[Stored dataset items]
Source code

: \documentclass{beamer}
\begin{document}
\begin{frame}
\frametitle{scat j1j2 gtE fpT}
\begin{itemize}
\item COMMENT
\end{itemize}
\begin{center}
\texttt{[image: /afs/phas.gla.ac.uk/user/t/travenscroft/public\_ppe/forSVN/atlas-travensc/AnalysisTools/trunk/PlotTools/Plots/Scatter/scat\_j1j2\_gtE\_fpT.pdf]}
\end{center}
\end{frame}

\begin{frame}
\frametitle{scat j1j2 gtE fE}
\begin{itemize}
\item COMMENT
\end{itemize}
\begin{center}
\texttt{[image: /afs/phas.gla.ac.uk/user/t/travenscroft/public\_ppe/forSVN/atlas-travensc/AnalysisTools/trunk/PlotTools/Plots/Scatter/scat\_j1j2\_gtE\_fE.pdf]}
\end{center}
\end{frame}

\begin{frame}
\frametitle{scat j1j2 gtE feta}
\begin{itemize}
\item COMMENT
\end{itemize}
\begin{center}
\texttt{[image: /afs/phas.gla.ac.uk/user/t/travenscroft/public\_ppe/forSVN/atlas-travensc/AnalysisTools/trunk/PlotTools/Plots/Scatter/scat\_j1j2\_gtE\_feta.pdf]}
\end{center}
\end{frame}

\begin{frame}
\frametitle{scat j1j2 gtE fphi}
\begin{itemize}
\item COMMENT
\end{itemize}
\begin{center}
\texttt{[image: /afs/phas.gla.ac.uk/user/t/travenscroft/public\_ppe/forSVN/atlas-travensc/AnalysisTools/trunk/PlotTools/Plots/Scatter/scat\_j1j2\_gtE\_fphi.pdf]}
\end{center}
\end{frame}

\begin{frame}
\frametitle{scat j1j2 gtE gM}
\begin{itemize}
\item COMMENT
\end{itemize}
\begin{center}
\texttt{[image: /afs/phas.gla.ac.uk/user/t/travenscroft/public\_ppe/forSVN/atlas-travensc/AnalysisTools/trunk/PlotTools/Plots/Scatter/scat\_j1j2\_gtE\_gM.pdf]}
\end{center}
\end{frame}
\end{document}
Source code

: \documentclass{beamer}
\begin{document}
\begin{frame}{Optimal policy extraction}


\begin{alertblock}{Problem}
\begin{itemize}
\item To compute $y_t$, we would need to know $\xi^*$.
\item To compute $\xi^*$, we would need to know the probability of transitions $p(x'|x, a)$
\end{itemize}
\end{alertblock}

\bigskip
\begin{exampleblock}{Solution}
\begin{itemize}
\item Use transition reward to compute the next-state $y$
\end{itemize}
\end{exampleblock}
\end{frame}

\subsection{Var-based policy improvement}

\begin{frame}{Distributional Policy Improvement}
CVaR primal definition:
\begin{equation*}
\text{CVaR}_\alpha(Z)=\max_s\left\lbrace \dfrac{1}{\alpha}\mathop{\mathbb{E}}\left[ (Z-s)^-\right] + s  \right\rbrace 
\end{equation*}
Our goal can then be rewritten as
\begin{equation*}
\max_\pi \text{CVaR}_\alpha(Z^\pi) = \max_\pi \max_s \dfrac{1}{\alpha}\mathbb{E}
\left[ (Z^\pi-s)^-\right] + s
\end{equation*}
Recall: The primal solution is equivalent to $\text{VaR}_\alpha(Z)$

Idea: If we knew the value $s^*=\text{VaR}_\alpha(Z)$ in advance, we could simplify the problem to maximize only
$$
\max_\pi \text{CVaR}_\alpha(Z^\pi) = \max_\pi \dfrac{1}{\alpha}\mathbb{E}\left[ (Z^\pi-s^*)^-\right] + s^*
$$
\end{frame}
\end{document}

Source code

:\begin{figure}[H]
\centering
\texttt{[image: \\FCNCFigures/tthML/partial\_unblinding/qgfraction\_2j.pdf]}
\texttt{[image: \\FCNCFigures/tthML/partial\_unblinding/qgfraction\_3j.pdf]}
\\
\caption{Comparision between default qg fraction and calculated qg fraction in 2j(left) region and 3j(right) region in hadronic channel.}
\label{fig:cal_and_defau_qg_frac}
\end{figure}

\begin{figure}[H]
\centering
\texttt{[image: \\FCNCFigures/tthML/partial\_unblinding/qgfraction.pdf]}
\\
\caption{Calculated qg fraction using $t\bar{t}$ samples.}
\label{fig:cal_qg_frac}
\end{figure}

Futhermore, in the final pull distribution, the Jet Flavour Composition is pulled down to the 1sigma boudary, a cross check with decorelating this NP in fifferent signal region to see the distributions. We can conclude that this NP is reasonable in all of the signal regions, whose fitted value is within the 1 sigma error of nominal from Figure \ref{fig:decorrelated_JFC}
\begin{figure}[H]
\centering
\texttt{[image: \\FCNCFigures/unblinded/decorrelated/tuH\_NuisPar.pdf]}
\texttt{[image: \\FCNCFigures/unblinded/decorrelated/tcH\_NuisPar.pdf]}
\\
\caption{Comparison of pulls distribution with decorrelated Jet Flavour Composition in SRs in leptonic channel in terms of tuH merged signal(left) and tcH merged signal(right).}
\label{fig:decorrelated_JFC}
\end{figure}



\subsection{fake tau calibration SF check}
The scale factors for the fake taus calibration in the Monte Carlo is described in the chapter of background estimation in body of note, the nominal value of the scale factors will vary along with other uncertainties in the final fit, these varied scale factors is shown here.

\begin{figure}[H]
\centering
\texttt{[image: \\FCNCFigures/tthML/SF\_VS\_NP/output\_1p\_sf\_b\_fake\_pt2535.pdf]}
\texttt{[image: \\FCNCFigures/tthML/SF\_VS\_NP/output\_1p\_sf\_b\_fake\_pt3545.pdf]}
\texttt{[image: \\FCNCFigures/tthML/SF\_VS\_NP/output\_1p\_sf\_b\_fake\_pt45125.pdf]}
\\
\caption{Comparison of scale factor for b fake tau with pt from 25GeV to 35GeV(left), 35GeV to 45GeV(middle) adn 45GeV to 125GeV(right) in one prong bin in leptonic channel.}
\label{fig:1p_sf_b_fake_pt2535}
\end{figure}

==

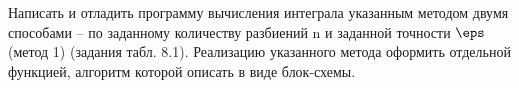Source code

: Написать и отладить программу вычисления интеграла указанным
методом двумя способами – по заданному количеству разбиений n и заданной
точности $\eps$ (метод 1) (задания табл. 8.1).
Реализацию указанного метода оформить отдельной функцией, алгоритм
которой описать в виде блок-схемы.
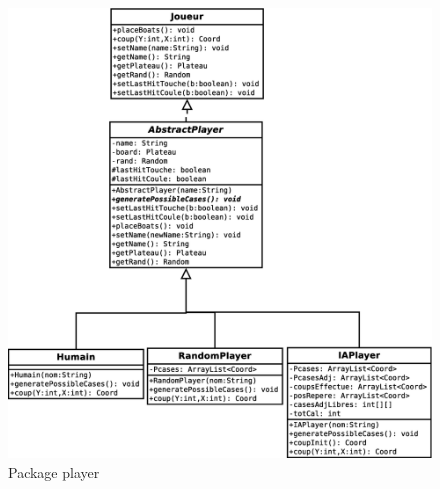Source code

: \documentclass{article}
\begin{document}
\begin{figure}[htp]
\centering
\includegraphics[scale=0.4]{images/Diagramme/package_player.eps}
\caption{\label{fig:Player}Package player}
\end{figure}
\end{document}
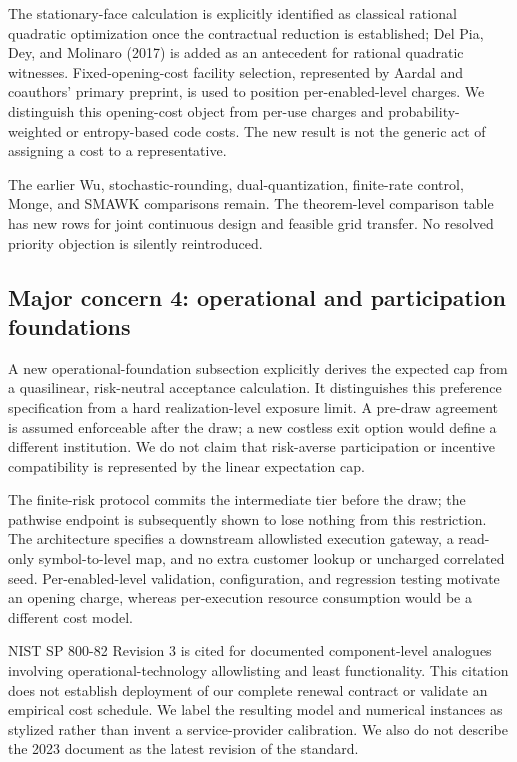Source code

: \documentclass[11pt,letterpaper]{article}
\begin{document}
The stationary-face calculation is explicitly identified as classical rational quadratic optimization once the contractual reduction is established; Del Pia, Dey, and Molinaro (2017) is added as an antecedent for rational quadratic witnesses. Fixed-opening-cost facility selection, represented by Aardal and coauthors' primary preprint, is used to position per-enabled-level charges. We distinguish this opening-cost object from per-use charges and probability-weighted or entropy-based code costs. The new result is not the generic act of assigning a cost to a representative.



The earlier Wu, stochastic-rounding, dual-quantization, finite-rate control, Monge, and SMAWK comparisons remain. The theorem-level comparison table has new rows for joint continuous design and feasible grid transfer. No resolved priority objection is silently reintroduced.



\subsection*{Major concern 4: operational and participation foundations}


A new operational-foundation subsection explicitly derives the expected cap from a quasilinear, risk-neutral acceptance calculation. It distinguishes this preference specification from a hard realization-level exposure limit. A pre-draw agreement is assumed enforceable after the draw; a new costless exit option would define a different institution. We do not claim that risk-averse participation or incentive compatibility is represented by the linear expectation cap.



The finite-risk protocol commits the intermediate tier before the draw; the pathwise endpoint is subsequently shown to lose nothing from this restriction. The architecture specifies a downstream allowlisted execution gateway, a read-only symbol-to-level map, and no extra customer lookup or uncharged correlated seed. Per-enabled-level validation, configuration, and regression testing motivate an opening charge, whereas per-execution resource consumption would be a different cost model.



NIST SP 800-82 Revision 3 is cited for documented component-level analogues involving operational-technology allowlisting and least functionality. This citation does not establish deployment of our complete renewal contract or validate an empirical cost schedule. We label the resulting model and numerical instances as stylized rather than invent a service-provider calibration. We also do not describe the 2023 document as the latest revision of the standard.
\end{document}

---

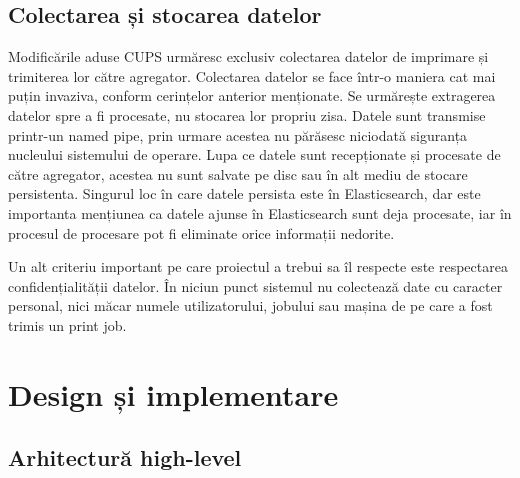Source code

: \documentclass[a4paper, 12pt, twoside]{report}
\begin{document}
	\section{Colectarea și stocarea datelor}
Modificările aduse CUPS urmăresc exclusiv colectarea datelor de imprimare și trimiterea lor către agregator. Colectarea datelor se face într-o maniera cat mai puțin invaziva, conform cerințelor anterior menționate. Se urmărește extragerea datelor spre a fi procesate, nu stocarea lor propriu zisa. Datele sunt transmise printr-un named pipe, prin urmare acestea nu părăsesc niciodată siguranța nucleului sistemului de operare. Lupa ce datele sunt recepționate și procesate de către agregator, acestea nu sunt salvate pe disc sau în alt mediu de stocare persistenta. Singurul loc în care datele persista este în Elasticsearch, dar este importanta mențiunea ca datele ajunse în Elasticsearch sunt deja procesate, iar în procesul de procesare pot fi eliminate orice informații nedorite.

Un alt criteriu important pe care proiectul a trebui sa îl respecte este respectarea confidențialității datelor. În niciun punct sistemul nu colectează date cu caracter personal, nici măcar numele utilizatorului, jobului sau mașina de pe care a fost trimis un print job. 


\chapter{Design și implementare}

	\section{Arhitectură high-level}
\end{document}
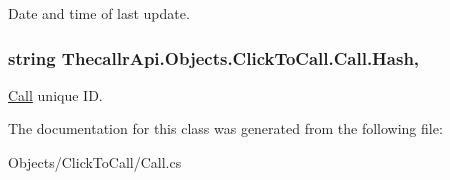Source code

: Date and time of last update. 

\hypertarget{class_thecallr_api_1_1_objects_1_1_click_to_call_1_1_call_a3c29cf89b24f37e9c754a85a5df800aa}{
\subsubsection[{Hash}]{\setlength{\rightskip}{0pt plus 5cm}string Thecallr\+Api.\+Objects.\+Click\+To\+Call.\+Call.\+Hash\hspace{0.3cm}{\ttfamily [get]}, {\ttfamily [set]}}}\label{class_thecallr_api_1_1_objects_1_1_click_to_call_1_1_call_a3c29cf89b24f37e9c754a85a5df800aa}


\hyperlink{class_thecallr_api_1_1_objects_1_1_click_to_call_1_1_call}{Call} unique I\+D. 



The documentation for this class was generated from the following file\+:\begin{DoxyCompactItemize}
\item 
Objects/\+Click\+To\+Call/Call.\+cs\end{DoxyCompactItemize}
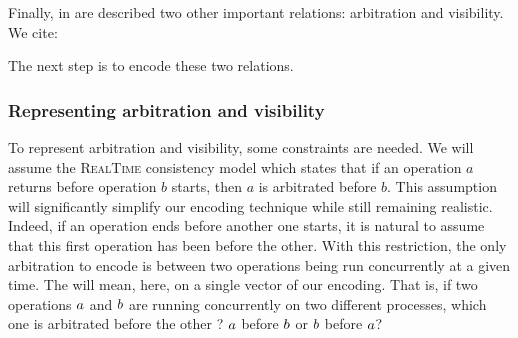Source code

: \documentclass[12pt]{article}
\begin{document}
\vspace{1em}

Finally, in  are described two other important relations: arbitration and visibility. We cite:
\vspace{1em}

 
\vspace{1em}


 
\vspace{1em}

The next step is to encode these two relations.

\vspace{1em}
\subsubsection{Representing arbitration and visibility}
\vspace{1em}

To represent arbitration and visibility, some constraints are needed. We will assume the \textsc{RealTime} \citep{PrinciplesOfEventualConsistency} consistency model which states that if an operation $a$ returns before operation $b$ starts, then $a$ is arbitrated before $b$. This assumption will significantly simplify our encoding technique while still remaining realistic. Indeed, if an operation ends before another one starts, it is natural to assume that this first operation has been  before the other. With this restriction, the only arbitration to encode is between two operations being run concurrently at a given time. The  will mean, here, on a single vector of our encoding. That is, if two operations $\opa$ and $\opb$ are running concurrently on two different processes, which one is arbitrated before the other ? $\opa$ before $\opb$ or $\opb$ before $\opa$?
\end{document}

**How to complete this task**
Take every line from the data that contains the word "check".

**Response to this exercise**
Futhermore, in the final pull distribution, the Jet Flavour Composition is pulled down to the 1sigma boudary, a cross check with decorelating this NP in fifferent signal region to see the distributions. We can conclude that this NP is reasonable in all of the signal regions, whose fitted value is within the 1 sigma error of nominal from Figure \ref{fig:decorrelated_JFC}
\subsection{fake tau calibration SF check}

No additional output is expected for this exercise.